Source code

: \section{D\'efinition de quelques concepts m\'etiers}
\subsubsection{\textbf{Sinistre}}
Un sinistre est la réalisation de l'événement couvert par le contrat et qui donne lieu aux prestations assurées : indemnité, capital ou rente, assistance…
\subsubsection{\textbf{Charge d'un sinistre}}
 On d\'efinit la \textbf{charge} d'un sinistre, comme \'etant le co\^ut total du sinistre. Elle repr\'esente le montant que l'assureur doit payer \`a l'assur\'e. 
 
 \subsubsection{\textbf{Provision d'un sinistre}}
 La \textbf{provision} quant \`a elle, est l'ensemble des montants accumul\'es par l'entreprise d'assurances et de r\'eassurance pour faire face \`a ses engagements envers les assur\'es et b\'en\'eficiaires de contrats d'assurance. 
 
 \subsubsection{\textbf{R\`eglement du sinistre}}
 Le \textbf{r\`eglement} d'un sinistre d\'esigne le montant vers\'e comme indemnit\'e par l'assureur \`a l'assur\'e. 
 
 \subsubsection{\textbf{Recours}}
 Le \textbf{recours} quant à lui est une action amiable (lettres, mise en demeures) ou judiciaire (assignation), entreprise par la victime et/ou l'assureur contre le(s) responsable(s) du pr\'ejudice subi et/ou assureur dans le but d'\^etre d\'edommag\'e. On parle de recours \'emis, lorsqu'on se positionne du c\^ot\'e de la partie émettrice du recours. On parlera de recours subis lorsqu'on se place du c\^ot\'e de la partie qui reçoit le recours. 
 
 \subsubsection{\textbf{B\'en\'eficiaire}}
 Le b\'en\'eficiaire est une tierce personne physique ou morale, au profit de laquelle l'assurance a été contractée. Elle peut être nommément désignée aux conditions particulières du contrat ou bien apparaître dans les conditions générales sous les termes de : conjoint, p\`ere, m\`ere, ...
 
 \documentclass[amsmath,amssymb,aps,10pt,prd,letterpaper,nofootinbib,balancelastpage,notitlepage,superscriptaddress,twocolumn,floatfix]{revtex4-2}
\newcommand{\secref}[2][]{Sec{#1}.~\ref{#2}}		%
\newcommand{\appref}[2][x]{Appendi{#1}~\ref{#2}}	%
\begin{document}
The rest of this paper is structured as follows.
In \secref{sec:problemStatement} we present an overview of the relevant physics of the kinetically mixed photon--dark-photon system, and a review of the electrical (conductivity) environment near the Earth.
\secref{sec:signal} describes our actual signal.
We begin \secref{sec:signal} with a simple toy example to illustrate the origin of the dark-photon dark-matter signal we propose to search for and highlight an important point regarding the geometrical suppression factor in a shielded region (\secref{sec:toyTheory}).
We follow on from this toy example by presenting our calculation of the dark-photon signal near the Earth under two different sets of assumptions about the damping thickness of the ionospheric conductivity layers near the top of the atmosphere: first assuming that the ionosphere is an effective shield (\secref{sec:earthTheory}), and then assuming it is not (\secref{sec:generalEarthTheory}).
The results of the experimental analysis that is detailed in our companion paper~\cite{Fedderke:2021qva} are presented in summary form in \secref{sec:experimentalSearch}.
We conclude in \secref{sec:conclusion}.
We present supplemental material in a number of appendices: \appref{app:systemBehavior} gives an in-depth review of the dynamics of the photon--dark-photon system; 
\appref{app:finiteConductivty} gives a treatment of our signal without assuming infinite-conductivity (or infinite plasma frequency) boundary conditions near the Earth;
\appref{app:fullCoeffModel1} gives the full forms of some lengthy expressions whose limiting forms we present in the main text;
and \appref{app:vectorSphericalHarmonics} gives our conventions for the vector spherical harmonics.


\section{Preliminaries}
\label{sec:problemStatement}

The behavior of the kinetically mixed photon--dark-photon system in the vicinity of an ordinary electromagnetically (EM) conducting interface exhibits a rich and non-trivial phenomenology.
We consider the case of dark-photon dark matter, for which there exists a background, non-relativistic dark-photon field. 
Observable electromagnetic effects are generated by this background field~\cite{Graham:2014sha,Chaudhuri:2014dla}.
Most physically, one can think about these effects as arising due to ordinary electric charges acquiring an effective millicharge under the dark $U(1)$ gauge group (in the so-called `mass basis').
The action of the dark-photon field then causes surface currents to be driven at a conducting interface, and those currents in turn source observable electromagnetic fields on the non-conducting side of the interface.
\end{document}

━━━━━━

• [How to complete this task]: Every entry above needs to be written out again exactly.

• [Response area]:
Source code

: \section{D\'efinition de quelques concepts m\'etiers}
\subsubsection{\textbf{Sinistre}}
Un sinistre est la réalisation de l'événement couvert par le contrat et qui donne lieu aux prestations assurées : indemnité, capital ou rente, assistance…
\subsubsection{\textbf{Charge d'un sinistre}}
 On d\'efinit la \textbf{charge} d'un sinistre, comme \'etant le co\^ut total du sinistre. Elle repr\'esente le montant que l'assureur doit payer \`a l'assur\'e. 
 
 \subsubsection{\textbf{Provision d'un sinistre}}
 La \textbf{provision} quant \`a elle, est l'ensemble des montants accumul\'es par l'entreprise d'assurances et de r\'eassurance pour faire face \`a ses engagements envers les assur\'es et b\'en\'eficiaires de contrats d'assurance. 
 
 \subsubsection{\textbf{R\`eglement du sinistre}}
 Le \textbf{r\`eglement} d'un sinistre d\'esigne le montant vers\'e comme indemnit\'e par l'assureur \`a l'assur\'e. 
 
 \subsubsection{\textbf{Recours}}
 Le \textbf{recours} quant à lui est une action amiable (lettres, mise en demeures) ou judiciaire (assignation), entreprise par la victime et/ou l'assureur contre le(s) responsable(s) du pr\'ejudice subi et/ou assureur dans le but d'\^etre d\'edommag\'e. On parle de recours \'emis, lorsqu'on se positionne du c\^ot\'e de la partie émettrice du recours. On parlera de recours subis lorsqu'on se place du c\^ot\'e de la partie qui reçoit le recours. 
 
 \subsubsection{\textbf{B\'en\'eficiaire}}
 Le b\'en\'eficiaire est une tierce personne physique ou morale, au profit de laquelle l'assurance a été contractée. Elle peut être nommément désignée aux conditions particulières du contrat ou bien apparaître dans les conditions générales sous les termes de : conjoint, p\`ere, m\`ere, ...
 
 \documentclass[amsmath,amssymb,aps,10pt,prd,letterpaper,nofootinbib,balancelastpage,notitlepage,superscriptaddress,twocolumn,floatfix]{revtex4-2}
\newcommand{\secref}[2][]{Sec{#1}.~\ref{#2}}		%
\newcommand{\appref}[2][x]{Appendi{#1}~\ref{#2}}	%
\begin{document}
The rest of this paper is structured as follows.
In \secref{sec:problemStatement} we present an overview of the relevant physics of the kinetically mixed photon--dark-photon system, and a review of the electrical (conductivity) environment near the Earth.
\secref{sec:signal} describes our actual signal.
We begin \secref{sec:signal} with a simple toy example to illustrate the origin of the dark-photon dark-matter signal we propose to search for and highlight an important point regarding the geometrical suppression factor in a shielded region (\secref{sec:toyTheory}).
We follow on from this toy example by presenting our calculation of the dark-photon signal near the Earth under two different sets of assumptions about the damping thickness of the ionospheric conductivity layers near the top of the atmosphere: first assuming that the ionosphere is an effective shield (\secref{sec:earthTheory}), and then assuming it is not (\secref{sec:generalEarthTheory}).
The results of the experimental analysis that is detailed in our companion paper~\cite{Fedderke:2021qva} are presented in summary form in \secref{sec:experimentalSearch}.
We conclude in \secref{sec:conclusion}.
We present supplemental material in a number of appendices: \appref{app:systemBehavior} gives an in-depth review of the dynamics of the photon--dark-photon system; 
\appref{app:finiteConductivty} gives a treatment of our signal without assuming infinite-conductivity (or infinite plasma frequency) boundary conditions near the Earth;
\appref{app:fullCoeffModel1} gives the full forms of some lengthy expressions whose limiting forms we present in the main text;
and \appref{app:vectorSphericalHarmonics} gives our conventions for the vector spherical harmonics.


\section{Preliminaries}
\label{sec:problemStatement}

The behavior of the kinetically mixed photon--dark-photon system in the vicinity of an ordinary electromagnetically (EM) conducting interface exhibits a rich and non-trivial phenomenology.
We consider the case of dark-photon dark matter, for which there exists a background, non-relativistic dark-photon field. 
Observable electromagnetic effects are generated by this background field~\cite{Graham:2014sha,Chaudhuri:2014dla}.
Most physically, one can think about these effects as arising due to ordinary electric charges acquiring an effective millicharge under the dark $U(1)$ gauge group (in the so-called `mass basis').
The action of the dark-photon field then causes surface currents to be driven at a conducting interface, and those currents in turn source observable electromagnetic fields on the non-conducting side of the interface.
\end{document}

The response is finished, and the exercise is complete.